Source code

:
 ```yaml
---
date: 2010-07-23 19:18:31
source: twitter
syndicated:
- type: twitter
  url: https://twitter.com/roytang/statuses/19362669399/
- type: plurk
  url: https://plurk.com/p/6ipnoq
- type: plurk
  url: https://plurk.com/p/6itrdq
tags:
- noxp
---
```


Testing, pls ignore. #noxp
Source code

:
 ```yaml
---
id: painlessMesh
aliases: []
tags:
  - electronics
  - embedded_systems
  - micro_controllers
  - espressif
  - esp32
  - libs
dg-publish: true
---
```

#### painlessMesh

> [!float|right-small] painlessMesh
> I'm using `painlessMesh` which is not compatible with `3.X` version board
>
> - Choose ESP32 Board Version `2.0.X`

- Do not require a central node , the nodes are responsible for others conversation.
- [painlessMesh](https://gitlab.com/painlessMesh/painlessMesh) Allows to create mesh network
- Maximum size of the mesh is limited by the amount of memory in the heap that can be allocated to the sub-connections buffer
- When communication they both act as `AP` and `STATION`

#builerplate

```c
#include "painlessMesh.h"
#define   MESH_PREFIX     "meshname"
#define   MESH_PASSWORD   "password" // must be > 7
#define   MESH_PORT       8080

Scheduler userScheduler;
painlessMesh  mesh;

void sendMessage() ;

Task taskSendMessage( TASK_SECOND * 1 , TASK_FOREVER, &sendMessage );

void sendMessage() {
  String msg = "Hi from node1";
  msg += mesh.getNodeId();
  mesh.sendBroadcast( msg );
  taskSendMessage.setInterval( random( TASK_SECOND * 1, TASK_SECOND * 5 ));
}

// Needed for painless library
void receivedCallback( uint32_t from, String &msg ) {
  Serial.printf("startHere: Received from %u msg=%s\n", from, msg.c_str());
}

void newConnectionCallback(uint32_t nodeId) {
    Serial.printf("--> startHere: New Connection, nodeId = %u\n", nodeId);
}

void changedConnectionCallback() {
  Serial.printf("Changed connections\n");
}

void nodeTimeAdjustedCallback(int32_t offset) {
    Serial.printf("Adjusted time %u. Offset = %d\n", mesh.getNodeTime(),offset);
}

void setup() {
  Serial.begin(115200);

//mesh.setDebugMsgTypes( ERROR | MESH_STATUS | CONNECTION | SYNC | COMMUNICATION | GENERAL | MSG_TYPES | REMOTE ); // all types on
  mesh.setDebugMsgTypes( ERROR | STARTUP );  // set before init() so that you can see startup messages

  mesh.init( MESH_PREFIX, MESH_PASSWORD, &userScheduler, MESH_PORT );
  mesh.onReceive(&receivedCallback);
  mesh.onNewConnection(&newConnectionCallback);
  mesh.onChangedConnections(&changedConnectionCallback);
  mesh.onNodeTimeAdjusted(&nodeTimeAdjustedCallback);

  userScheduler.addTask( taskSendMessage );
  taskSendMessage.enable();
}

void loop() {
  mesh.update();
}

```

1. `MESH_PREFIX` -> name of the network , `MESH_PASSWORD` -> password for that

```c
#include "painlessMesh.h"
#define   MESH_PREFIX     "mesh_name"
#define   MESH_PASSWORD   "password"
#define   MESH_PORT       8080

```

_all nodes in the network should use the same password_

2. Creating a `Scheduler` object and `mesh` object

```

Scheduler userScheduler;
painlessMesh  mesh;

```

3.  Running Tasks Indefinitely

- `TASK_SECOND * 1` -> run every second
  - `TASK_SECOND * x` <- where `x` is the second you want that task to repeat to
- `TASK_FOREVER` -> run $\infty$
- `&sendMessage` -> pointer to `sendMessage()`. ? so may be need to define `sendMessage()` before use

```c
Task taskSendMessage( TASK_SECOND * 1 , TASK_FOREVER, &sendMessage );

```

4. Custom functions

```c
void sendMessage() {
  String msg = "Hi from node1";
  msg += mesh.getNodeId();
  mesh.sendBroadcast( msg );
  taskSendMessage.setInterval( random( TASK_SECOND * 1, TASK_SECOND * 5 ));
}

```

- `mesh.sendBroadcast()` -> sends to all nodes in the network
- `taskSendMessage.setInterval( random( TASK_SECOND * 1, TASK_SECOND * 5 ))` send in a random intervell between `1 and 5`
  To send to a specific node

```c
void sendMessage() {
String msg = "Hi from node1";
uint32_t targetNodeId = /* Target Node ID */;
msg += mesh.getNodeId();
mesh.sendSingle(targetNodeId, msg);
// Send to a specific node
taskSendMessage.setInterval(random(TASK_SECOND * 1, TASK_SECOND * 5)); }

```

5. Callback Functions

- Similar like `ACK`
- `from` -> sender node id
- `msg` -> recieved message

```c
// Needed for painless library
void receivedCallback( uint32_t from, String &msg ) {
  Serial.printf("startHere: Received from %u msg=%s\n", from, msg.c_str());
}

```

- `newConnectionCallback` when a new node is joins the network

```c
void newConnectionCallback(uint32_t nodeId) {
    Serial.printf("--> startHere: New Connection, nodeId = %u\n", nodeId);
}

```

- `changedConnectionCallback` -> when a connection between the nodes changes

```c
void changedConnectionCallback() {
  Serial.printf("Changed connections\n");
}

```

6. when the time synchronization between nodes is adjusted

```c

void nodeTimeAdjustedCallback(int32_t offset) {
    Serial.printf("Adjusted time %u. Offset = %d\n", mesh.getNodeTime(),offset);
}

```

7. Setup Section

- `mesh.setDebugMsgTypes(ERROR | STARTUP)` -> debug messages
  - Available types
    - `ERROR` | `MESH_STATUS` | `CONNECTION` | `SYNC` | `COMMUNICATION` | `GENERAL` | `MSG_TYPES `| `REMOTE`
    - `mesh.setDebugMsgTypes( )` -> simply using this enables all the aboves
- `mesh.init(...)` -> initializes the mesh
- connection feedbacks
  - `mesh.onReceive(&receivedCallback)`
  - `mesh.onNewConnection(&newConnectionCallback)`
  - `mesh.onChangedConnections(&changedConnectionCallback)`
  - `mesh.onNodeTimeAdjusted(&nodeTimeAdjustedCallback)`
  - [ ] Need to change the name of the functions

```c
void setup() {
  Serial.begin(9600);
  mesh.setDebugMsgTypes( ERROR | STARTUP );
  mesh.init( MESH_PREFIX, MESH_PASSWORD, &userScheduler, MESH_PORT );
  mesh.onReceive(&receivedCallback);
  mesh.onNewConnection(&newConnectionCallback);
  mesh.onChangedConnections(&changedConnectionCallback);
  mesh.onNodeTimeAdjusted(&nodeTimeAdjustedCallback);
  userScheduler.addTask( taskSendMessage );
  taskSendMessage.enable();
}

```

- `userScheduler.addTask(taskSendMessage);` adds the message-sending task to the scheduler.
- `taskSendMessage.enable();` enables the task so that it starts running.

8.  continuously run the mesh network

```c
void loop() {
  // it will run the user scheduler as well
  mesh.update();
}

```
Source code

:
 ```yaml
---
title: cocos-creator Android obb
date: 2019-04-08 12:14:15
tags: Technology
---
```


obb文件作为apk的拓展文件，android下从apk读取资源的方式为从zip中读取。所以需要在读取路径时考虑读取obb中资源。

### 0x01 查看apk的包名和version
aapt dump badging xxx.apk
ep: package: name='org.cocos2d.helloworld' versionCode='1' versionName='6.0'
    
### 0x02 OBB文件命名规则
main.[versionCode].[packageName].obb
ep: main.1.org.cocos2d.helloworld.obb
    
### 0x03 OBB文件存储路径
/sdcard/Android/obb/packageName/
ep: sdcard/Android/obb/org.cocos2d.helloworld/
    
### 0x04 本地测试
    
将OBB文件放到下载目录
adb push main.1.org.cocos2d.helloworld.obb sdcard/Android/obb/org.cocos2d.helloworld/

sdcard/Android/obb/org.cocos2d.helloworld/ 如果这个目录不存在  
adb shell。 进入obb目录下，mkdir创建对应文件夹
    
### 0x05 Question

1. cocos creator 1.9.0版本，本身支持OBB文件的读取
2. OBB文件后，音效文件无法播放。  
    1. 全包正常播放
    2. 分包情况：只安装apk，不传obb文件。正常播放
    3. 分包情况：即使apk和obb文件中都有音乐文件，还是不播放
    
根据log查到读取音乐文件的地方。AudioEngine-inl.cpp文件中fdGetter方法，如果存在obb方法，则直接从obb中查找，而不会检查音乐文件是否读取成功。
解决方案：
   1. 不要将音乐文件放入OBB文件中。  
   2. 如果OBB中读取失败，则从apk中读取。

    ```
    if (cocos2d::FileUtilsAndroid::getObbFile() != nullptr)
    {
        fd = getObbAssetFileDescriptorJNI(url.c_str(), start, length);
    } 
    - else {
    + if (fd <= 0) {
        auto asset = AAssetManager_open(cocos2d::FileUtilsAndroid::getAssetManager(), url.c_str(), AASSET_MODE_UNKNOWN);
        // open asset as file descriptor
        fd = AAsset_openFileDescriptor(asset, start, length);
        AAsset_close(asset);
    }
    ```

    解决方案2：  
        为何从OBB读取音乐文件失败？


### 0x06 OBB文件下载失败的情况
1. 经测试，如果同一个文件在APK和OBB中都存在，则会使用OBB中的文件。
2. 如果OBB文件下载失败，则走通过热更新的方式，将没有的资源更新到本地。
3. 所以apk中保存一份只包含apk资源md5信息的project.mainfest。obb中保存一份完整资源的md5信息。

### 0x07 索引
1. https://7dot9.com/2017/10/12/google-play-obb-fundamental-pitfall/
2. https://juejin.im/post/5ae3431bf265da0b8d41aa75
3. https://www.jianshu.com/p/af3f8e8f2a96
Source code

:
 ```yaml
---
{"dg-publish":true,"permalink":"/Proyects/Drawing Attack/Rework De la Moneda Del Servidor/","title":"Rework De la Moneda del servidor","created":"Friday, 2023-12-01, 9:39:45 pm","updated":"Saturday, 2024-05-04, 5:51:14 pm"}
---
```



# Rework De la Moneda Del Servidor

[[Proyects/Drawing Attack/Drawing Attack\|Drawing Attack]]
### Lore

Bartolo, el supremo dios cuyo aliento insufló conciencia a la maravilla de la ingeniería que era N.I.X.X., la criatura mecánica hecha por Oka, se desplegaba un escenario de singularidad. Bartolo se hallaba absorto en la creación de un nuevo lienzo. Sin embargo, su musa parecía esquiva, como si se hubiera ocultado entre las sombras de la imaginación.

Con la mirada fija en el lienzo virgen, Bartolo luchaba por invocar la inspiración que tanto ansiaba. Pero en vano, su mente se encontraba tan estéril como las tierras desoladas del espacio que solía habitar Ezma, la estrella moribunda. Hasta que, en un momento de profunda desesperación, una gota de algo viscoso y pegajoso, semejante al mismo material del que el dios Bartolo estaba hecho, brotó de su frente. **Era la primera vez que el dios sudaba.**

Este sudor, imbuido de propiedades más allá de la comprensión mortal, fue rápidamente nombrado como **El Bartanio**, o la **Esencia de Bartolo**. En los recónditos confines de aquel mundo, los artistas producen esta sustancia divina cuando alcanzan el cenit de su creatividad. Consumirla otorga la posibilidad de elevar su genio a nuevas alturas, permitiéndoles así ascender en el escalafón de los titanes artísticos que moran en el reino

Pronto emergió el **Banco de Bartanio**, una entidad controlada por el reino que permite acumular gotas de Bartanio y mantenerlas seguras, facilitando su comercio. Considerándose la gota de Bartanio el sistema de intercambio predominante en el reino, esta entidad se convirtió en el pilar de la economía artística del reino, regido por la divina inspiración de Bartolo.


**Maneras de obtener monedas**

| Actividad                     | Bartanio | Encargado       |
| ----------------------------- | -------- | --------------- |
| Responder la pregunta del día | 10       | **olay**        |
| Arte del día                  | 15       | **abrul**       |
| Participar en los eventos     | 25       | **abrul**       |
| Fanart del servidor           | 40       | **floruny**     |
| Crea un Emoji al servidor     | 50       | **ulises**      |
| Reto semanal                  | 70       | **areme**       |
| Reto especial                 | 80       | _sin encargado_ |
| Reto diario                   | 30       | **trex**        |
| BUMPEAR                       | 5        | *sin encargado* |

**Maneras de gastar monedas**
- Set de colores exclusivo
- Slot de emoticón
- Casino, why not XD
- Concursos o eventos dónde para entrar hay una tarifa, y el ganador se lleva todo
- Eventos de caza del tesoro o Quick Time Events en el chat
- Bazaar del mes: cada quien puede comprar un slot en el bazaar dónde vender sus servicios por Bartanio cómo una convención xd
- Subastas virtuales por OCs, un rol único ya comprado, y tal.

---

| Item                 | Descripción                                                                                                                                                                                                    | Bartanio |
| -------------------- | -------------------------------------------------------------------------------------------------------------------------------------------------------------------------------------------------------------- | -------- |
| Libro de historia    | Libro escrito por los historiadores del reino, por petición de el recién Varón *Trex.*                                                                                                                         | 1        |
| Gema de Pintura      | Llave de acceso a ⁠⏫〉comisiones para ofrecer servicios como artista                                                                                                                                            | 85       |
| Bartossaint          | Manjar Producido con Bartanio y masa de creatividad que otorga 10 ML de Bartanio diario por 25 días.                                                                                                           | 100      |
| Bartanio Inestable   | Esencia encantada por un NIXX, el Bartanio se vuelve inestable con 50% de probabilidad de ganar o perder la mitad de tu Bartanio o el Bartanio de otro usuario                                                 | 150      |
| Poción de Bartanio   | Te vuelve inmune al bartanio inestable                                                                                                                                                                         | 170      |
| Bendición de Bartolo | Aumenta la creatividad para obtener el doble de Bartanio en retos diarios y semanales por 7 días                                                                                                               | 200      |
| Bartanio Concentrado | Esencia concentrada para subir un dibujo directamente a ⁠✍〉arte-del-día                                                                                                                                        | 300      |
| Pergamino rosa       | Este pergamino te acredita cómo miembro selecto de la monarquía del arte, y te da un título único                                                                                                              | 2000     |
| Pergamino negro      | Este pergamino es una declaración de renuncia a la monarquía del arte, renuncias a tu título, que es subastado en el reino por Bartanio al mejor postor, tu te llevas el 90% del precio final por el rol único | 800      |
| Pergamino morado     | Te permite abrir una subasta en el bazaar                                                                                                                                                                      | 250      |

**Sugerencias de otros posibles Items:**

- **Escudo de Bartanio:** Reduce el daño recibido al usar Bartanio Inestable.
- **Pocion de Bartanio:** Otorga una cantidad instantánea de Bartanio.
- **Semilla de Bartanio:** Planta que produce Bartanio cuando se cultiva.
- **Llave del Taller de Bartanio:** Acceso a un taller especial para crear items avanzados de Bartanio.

◇ ◇ ◇

Problem statement
Return, from the entries, each line that holds "https".

Result of the exercise
  url: https://twitter.com/roytang/statuses/19362669399/
  url: https://plurk.com/p/6ipnoq
  url: https://plurk.com/p/6itrdq
- [painlessMesh](https://gitlab.com/painlessMesh/painlessMesh) Allows to create mesh network
1. https://7dot9.com/2017/10/12/google-play-obb-fundamental-pitfall/
2. https://juejin.im/post/5ae3431bf265da0b8d41aa75
3. https://www.jianshu.com/p/af3f8e8f2a96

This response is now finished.